**Your objective:**
Within the material below, how many lines carry the word "glucose"? Answer with a single number.

**Extracted material:**
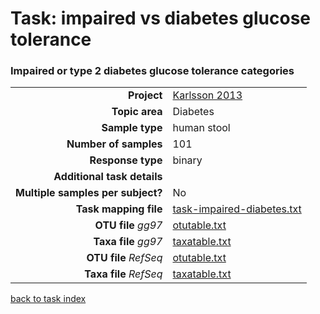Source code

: # Task: impaired vs diabetes glucose tolerance
### Impaired or type 2 diabetes glucose tolerance categories

| | |
| ------------------------: |-----------------------------------------------------------|
| **Project**           | [Karlsson 2013]( ../docs/karlsson.html )       |
| **Topic area**                | Diabetes                                                |
| **Sample type**               | human stool                                         |
| **Number of samples**         | 101                                         |
| **Response type**             | binary                                           |
| **Additional task details**   |                                   |
| **Multiple samples per subject?** | No |
| **Task mapping file**         | [task-impaired-diabetes.txt](../datasets/karlsson/task-impaired-diabetes.txt)                                 |
| **OTU file** *gg97*           | [otutable.txt](.NA)                             |
| **Taxa file** *gg97*          | [taxatable.txt](.NA)                          |
| **OTU file** *RefSeq*         | [otutable.txt](../datasets/karlsson/otutable.txt)                    |
| **Taxa file** *RefSeq*        | [taxatable.txt](../datasets/karlsson/taxatable.txt)                  |

[back to task index](../README.md)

**Exercise answer:**
2